また、雨だ。このところ、毎日降り続けている。そのせいで、毎日毎日曇り空を拝みっぱなしだ。太陽が顔を出したのは何日前だったか。いくら梅雨の時期でもこれは長すぎやしないか。おかげで洗濯物が溜まりに溜まっている。は組の団蔵と虎若にとっては好都合だろうが、伊助にとっては洗濯物と一緒にストレスしか溜まらないだろう。私も洗濯は好きではないが、ここは伊助に同情する。
私は雨が嫌いなわけではない。どちらかと言えば雨は好きだ。雨の匂いはいいものだと思うし、雨が降ってるのを見るのも好きだ。しかし、こう何日も見ていれば流石に飽きてきてしまうわけで、
「暇だぁ」
その場でバタンと横になった。ちなみにここは同学年の三年ろ組である三人の部屋だ。することがなかったから、遊びにきただけである。
「そんなら作兵衛手伝ってやれよ。左門のやつ、まーた迷子になってんだから」
お前がいうのか、無自覚方向音痴。
「せっかく出かける予定だったのによぉ」
「え、どこ行こうとしてたの」
「団子屋。作も左門も行きたがってたから」
作兵衛……お前は自らフラグ的なものを作ってないか?三人でお出かけなんて、手が四本なきゃいけないだろ。
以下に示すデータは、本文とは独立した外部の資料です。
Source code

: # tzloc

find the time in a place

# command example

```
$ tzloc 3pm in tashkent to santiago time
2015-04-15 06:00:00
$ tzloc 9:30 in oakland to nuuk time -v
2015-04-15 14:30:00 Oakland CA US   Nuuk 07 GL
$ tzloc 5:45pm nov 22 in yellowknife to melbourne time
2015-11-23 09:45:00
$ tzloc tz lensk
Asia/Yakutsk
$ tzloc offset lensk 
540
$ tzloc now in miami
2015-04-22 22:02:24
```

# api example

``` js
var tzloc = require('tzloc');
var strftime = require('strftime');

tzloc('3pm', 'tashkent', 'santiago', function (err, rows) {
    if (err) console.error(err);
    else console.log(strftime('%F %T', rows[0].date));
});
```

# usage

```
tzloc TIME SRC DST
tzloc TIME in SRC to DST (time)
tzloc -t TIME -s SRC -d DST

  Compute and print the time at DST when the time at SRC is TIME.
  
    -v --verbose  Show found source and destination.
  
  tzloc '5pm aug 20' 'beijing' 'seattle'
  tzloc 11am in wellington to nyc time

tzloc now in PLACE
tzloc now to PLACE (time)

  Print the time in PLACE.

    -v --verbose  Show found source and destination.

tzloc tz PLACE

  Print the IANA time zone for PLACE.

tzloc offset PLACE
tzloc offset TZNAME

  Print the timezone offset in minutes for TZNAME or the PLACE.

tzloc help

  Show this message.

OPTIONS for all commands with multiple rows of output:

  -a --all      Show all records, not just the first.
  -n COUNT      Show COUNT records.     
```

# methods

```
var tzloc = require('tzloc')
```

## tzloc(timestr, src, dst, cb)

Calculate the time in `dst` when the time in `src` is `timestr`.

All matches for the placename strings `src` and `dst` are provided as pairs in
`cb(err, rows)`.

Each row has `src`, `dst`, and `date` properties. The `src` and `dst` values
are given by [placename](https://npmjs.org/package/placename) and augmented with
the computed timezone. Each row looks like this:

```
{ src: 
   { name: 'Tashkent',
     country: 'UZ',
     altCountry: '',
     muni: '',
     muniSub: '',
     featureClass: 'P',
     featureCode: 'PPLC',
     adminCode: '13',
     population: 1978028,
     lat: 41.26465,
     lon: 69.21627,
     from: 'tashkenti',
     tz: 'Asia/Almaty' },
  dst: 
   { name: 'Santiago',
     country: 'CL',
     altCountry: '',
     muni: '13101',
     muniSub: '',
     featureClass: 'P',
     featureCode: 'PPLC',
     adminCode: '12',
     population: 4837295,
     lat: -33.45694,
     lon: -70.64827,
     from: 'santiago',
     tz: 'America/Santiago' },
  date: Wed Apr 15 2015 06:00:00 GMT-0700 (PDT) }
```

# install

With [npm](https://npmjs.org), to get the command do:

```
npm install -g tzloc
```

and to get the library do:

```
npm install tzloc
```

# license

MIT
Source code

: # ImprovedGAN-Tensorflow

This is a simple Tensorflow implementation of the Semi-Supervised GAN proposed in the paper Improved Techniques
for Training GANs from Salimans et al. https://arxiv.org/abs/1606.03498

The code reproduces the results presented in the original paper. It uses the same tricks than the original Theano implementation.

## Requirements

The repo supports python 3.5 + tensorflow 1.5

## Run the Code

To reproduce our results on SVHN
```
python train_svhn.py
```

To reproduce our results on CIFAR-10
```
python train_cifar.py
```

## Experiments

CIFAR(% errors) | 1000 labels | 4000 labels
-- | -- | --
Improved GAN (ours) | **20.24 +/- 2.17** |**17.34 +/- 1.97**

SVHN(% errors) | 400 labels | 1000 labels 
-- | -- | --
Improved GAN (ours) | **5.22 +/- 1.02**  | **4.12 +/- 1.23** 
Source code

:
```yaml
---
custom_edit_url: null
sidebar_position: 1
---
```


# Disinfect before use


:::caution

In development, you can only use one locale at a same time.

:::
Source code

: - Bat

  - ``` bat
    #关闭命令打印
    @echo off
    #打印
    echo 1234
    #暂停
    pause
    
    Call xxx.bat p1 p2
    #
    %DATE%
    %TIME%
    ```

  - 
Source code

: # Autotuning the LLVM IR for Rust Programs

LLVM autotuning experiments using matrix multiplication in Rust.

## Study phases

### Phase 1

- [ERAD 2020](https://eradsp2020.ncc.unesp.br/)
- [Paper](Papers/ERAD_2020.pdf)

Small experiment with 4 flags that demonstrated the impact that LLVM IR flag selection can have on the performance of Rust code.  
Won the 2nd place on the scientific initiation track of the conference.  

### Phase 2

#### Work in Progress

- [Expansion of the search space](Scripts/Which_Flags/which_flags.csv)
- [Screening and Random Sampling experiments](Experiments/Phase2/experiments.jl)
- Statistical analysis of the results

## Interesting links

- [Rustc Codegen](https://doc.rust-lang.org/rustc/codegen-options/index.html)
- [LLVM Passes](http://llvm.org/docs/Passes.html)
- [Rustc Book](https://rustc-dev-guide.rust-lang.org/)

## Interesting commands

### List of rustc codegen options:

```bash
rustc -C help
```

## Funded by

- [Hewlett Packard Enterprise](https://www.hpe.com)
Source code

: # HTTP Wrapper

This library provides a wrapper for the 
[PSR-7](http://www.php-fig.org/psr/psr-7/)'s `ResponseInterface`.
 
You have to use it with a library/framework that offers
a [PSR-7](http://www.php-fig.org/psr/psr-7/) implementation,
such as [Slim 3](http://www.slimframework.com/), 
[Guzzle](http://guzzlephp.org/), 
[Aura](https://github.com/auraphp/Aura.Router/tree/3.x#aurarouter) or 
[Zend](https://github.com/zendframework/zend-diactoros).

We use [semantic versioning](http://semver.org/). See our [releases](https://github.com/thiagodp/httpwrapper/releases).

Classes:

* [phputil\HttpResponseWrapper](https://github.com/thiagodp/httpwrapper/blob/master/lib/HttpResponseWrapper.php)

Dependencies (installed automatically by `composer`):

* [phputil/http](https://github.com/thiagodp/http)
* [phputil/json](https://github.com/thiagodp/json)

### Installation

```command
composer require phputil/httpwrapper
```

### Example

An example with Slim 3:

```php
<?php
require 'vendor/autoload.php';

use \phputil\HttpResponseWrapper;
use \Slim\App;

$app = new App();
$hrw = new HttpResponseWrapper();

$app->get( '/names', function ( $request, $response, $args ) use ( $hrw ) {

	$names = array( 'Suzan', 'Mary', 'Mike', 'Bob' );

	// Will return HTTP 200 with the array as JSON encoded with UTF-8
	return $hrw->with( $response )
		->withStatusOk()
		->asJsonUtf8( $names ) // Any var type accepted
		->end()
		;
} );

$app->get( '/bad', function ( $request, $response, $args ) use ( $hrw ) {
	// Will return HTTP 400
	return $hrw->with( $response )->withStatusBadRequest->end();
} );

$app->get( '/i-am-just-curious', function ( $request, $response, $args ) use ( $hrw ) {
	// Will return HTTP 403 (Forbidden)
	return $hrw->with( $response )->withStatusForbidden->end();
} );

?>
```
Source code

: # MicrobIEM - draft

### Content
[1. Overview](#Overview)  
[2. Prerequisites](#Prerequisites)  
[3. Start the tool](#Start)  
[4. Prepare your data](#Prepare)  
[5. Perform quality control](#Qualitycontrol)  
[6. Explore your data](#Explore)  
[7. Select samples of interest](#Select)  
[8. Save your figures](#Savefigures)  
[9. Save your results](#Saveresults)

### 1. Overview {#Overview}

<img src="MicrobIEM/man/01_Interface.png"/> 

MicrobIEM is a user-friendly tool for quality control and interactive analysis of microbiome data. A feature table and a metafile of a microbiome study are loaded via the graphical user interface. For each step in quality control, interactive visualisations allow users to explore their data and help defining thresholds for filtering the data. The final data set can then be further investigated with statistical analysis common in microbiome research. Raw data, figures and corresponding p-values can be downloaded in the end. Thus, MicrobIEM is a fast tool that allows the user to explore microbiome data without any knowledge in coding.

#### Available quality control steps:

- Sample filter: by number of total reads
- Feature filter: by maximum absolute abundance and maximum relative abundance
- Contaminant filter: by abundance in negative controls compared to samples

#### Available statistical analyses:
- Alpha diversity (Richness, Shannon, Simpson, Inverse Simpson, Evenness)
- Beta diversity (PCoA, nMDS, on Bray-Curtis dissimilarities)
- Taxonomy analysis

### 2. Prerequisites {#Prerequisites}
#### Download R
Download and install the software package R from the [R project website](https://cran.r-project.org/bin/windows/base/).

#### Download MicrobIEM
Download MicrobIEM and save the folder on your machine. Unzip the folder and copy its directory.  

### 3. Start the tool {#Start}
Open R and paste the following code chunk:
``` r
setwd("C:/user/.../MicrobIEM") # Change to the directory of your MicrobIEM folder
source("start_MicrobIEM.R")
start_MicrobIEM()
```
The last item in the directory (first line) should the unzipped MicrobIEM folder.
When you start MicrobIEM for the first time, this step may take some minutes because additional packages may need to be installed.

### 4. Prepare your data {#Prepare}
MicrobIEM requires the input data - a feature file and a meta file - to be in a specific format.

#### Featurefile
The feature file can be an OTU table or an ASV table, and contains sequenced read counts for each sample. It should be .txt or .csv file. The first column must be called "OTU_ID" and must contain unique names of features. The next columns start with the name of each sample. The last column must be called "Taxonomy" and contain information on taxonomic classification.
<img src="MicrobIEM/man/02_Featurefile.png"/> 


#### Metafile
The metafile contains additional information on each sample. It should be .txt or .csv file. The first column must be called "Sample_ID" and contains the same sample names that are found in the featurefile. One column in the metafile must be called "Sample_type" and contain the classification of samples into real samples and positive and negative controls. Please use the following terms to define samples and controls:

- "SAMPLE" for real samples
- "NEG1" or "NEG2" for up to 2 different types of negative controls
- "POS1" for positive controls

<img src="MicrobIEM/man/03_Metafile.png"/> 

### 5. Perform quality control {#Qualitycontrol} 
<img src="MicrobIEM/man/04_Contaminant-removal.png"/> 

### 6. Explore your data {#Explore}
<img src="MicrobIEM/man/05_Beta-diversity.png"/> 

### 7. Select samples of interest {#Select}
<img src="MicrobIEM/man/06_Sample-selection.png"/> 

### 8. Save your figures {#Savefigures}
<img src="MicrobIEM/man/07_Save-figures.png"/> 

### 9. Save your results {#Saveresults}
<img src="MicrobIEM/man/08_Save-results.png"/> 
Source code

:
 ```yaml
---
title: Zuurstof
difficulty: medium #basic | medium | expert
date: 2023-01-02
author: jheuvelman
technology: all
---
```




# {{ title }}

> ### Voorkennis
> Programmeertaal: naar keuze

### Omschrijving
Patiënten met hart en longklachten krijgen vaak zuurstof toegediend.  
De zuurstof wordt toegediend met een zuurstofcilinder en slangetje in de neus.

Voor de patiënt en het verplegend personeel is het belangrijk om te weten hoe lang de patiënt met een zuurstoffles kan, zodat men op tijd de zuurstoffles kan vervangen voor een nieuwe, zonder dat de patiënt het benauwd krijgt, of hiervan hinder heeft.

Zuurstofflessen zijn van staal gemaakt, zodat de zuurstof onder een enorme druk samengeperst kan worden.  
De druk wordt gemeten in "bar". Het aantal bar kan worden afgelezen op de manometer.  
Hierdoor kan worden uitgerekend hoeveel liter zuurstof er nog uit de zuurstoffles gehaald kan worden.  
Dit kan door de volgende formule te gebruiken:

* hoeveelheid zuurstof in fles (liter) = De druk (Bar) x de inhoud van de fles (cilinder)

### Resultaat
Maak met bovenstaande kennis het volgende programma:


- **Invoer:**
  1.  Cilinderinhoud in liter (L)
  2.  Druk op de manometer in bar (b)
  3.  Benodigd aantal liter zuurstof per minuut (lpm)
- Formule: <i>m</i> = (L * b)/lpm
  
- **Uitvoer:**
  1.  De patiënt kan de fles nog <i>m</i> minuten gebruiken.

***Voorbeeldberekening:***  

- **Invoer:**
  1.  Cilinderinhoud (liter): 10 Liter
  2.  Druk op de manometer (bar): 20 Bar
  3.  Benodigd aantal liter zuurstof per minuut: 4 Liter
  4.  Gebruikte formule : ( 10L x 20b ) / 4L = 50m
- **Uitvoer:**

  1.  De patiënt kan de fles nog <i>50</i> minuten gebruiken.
でも、いいなぁ。私も皆と出かけたいな…。最後に四人で出かけたのなんて、何ヵ月前だろ。
「雨なんてふらなきゃな…」
ぽつり、と三之助が呟いた。振り向いて彼の顔を見る。三之助は部屋の中から、遠くを見つめていた。その方向には、今日行くはずだった団子屋があるのだろうか。それならきっと逆の方向に店はあるだろう。
「なぁ」
「何?」
「今度さ、」
「うん」
「一緒に行こうか」
団子屋。
三之助が雨に消されそうな声で言った。しかし、私にはその言葉がはっきりと聞き取れた。
「何、口開けてんの」
四郎兵衛みてぇ。
私のほうをじっと見ながら、三之助は言った。
「え、あ、いや……三之助、心読めるのかなと思って」
「何でだよ。あ、もしかして嫌だった?団子」
いつもは無表情な三之助が、私の見て悲しげに言った。なんだかこっちまで悲しくなってくる。
「嫌じゃ、ないよ。行きたい」
私は今まで横になっていた体を起こして身を乗り出しながら言った。三之助はそんな私を見て驚いた様子で目を大きく見開いた。
「雨、止むといいね。四人で早く団子、食べ行きたいよ」
私は精一杯の笑顔で言ったつもりだった。しかし三之助は、私の言葉を聞くと一瞬嫌そうな顔をして、重々しく口を開いた。
「……二人で、行こうよ」
この言葉こそ、雨で聞こえなくなれば良かったのに。そうだったら、きっと私の顔は意味なく赤くなることはなかっただろうに。
あーあ、早く雨やまないかなぁ。やっぱり私、雨は嫌いだ。